§ TASK OBJECTIVE
Give every line of the data again, exactly as it is written.

§ EXERCISE INPUT
◇ ◇ ◇ ◇

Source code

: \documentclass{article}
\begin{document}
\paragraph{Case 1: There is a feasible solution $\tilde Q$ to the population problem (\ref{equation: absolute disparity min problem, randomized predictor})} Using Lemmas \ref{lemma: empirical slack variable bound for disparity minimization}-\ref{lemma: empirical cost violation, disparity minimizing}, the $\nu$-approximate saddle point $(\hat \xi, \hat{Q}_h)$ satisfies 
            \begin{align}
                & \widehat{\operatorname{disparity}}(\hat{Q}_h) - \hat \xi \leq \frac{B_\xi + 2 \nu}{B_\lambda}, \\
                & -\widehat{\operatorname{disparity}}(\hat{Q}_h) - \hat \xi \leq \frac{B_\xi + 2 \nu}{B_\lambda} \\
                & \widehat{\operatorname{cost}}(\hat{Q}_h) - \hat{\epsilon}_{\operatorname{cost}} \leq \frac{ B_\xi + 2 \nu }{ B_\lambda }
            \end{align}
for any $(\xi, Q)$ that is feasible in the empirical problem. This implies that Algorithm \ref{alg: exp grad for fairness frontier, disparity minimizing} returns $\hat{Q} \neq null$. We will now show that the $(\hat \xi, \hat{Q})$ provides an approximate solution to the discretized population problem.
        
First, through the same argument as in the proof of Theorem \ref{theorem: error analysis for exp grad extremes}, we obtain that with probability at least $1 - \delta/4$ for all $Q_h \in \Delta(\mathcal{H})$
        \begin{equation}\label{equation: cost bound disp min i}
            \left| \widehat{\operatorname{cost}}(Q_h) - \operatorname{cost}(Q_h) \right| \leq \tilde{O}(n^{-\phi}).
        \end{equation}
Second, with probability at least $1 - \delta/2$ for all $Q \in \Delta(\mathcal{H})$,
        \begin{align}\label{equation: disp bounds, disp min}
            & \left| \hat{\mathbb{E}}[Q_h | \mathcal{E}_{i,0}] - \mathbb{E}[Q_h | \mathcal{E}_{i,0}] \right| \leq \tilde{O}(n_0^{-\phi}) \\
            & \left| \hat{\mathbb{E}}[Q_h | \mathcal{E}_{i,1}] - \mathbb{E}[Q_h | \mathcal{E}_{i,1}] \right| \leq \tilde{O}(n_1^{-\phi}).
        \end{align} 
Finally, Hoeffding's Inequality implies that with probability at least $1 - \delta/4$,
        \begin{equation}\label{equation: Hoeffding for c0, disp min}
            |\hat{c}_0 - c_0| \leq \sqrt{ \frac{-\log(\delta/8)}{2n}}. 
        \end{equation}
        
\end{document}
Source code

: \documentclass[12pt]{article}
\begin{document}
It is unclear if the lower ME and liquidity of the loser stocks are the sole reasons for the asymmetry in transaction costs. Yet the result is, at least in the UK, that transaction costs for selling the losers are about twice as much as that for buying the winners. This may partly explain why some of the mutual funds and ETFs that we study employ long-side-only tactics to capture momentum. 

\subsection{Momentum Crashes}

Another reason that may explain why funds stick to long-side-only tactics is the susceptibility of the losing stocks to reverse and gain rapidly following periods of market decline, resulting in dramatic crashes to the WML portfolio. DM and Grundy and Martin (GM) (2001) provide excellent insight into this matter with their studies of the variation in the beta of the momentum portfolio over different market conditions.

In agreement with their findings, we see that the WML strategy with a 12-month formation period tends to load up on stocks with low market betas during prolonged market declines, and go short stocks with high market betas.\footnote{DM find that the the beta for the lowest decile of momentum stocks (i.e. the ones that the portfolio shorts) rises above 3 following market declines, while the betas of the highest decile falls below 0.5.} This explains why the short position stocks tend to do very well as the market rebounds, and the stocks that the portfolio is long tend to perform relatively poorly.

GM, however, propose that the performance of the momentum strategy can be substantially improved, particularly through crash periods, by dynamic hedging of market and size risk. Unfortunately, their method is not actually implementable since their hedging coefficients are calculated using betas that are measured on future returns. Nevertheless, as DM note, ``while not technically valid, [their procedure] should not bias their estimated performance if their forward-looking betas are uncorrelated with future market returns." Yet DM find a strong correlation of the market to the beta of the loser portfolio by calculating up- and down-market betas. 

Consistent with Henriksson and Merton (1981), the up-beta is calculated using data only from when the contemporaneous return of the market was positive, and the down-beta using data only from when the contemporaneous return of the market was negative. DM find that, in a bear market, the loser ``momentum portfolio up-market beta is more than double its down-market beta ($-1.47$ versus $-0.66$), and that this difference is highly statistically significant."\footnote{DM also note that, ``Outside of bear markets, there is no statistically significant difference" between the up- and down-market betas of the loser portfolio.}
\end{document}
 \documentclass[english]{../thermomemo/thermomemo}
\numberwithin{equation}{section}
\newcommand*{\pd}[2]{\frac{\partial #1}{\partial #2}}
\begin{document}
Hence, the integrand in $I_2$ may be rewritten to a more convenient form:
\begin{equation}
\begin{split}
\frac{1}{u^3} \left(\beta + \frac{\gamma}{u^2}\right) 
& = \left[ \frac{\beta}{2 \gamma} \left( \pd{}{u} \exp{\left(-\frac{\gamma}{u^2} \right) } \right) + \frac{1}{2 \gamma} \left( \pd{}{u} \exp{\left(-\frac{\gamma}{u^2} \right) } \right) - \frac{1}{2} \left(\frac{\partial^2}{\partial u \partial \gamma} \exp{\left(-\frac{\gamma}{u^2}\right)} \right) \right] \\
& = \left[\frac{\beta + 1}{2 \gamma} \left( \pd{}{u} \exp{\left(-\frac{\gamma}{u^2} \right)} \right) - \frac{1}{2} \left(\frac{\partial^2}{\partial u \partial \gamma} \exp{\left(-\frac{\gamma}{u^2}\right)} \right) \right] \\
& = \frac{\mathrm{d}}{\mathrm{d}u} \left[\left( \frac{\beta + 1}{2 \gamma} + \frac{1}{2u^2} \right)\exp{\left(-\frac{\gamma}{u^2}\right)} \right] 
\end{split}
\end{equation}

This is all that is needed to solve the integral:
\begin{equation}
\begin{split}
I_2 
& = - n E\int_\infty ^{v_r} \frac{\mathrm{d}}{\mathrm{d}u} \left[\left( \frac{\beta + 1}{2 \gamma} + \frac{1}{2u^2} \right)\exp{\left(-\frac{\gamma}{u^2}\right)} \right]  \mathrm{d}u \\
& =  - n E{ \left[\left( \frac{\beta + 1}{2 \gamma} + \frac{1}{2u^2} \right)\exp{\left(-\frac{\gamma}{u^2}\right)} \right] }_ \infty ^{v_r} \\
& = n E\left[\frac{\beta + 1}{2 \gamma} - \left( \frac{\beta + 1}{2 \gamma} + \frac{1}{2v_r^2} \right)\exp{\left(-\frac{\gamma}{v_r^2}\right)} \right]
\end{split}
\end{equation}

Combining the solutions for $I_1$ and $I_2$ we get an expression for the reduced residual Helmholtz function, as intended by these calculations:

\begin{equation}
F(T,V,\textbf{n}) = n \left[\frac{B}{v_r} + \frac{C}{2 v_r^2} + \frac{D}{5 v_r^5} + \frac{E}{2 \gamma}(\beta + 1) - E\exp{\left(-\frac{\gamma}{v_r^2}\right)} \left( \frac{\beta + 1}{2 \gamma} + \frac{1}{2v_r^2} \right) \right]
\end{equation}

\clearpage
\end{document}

◇ ◇ ◇ ◇

§ OUTPUT FOR THIS TASK
Source code

: \documentclass{article}
\begin{document}
\paragraph{Case 1: There is a feasible solution $\tilde Q$ to the population problem (\ref{equation: absolute disparity min problem, randomized predictor})} Using Lemmas \ref{lemma: empirical slack variable bound for disparity minimization}-\ref{lemma: empirical cost violation, disparity minimizing}, the $\nu$-approximate saddle point $(\hat \xi, \hat{Q}_h)$ satisfies 
            \begin{align}
                & \widehat{\operatorname{disparity}}(\hat{Q}_h) - \hat \xi \leq \frac{B_\xi + 2 \nu}{B_\lambda}, \\
                & -\widehat{\operatorname{disparity}}(\hat{Q}_h) - \hat \xi \leq \frac{B_\xi + 2 \nu}{B_\lambda} \\
                & \widehat{\operatorname{cost}}(\hat{Q}_h) - \hat{\epsilon}_{\operatorname{cost}} \leq \frac{ B_\xi + 2 \nu }{ B_\lambda }
            \end{align}
for any $(\xi, Q)$ that is feasible in the empirical problem. This implies that Algorithm \ref{alg: exp grad for fairness frontier, disparity minimizing} returns $\hat{Q} \neq null$. We will now show that the $(\hat \xi, \hat{Q})$ provides an approximate solution to the discretized population problem.
        
First, through the same argument as in the proof of Theorem \ref{theorem: error analysis for exp grad extremes}, we obtain that with probability at least $1 - \delta/4$ for all $Q_h \in \Delta(\mathcal{H})$
        \begin{equation}\label{equation: cost bound disp min i}
            \left| \widehat{\operatorname{cost}}(Q_h) - \operatorname{cost}(Q_h) \right| \leq \tilde{O}(n^{-\phi}).
        \end{equation}
Second, with probability at least $1 - \delta/2$ for all $Q \in \Delta(\mathcal{H})$,
        \begin{align}\label{equation: disp bounds, disp min}
            & \left| \hat{\mathbb{E}}[Q_h | \mathcal{E}_{i,0}] - \mathbb{E}[Q_h | \mathcal{E}_{i,0}] \right| \leq \tilde{O}(n_0^{-\phi}) \\
            & \left| \hat{\mathbb{E}}[Q_h | \mathcal{E}_{i,1}] - \mathbb{E}[Q_h | \mathcal{E}_{i,1}] \right| \leq \tilde{O}(n_1^{-\phi}).
        \end{align} 
Finally, Hoeffding's Inequality implies that with probability at least $1 - \delta/4$,
        \begin{equation}\label{equation: Hoeffding for c0, disp min}
            |\hat{c}_0 - c_0| \leq \sqrt{ \frac{-\log(\delta/8)}{2n}}. 
        \end{equation}
        
\end{document}
Source code

: \documentclass[12pt]{article}
\begin{document}
It is unclear if the lower ME and liquidity of the loser stocks are the sole reasons for the asymmetry in transaction costs. Yet the result is, at least in the UK, that transaction costs for selling the losers are about twice as much as that for buying the winners. This may partly explain why some of the mutual funds and ETFs that we study employ long-side-only tactics to capture momentum. 

\subsection{Momentum Crashes}

Another reason that may explain why funds stick to long-side-only tactics is the susceptibility of the losing stocks to reverse and gain rapidly following periods of market decline, resulting in dramatic crashes to the WML portfolio. DM and Grundy and Martin (GM) (2001) provide excellent insight into this matter with their studies of the variation in the beta of the momentum portfolio over different market conditions.

In agreement with their findings, we see that the WML strategy with a 12-month formation period tends to load up on stocks with low market betas during prolonged market declines, and go short stocks with high market betas.\footnote{DM find that the the beta for the lowest decile of momentum stocks (i.e. the ones that the portfolio shorts) rises above 3 following market declines, while the betas of the highest decile falls below 0.5.} This explains why the short position stocks tend to do very well as the market rebounds, and the stocks that the portfolio is long tend to perform relatively poorly.

GM, however, propose that the performance of the momentum strategy can be substantially improved, particularly through crash periods, by dynamic hedging of market and size risk. Unfortunately, their method is not actually implementable since their hedging coefficients are calculated using betas that are measured on future returns. Nevertheless, as DM note, ``while not technically valid, [their procedure] should not bias their estimated performance if their forward-looking betas are uncorrelated with future market returns." Yet DM find a strong correlation of the market to the beta of the loser portfolio by calculating up- and down-market betas. 

Consistent with Henriksson and Merton (1981), the up-beta is calculated using data only from when the contemporaneous return of the market was positive, and the down-beta using data only from when the contemporaneous return of the market was negative. DM find that, in a bear market, the loser ``momentum portfolio up-market beta is more than double its down-market beta ($-1.47$ versus $-0.66$), and that this difference is highly statistically significant."\footnote{DM also note that, ``Outside of bear markets, there is no statistically significant difference" between the up- and down-market betas of the loser portfolio.}
\end{document}
 \documentclass[english]{../thermomemo/thermomemo}
\numberwithin{equation}{section}
\newcommand*{\pd}[2]{\frac{\partial #1}{\partial #2}}
\begin{document}
Hence, the integrand in $I_2$ may be rewritten to a more convenient form:
\begin{equation}
\begin{split}
\frac{1}{u^3} \left(\beta + \frac{\gamma}{u^2}\right) 
& = \left[ \frac{\beta}{2 \gamma} \left( \pd{}{u} \exp{\left(-\frac{\gamma}{u^2} \right) } \right) + \frac{1}{2 \gamma} \left( \pd{}{u} \exp{\left(-\frac{\gamma}{u^2} \right) } \right) - \frac{1}{2} \left(\frac{\partial^2}{\partial u \partial \gamma} \exp{\left(-\frac{\gamma}{u^2}\right)} \right) \right] \\
& = \left[\frac{\beta + 1}{2 \gamma} \left( \pd{}{u} \exp{\left(-\frac{\gamma}{u^2} \right)} \right) - \frac{1}{2} \left(\frac{\partial^2}{\partial u \partial \gamma} \exp{\left(-\frac{\gamma}{u^2}\right)} \right) \right] \\
& = \frac{\mathrm{d}}{\mathrm{d}u} \left[\left( \frac{\beta + 1}{2 \gamma} + \frac{1}{2u^2} \right)\exp{\left(-\frac{\gamma}{u^2}\right)} \right] 
\end{split}
\end{equation}

This is all that is needed to solve the integral:
\begin{equation}
\begin{split}
I_2 
& = - n E\int_\infty ^{v_r} \frac{\mathrm{d}}{\mathrm{d}u} \left[\left( \frac{\beta + 1}{2 \gamma} + \frac{1}{2u^2} \right)\exp{\left(-\frac{\gamma}{u^2}\right)} \right]  \mathrm{d}u \\
& =  - n E{ \left[\left( \frac{\beta + 1}{2 \gamma} + \frac{1}{2u^2} \right)\exp{\left(-\frac{\gamma}{u^2}\right)} \right] }_ \infty ^{v_r} \\
& = n E\left[\frac{\beta + 1}{2 \gamma} - \left( \frac{\beta + 1}{2 \gamma} + \frac{1}{2v_r^2} \right)\exp{\left(-\frac{\gamma}{v_r^2}\right)} \right]
\end{split}
\end{equation}

Combining the solutions for $I_1$ and $I_2$ we get an expression for the reduced residual Helmholtz function, as intended by these calculations:

\begin{equation}
F(T,V,\textbf{n}) = n \left[\frac{B}{v_r} + \frac{C}{2 v_r^2} + \frac{D}{5 v_r^5} + \frac{E}{2 \gamma}(\beta + 1) - E\exp{\left(-\frac{\gamma}{v_r^2}\right)} \left( \frac{\beta + 1}{2 \gamma} + \frac{1}{2v_r^2} \right) \right]
\end{equation}

\clearpage
\end{document}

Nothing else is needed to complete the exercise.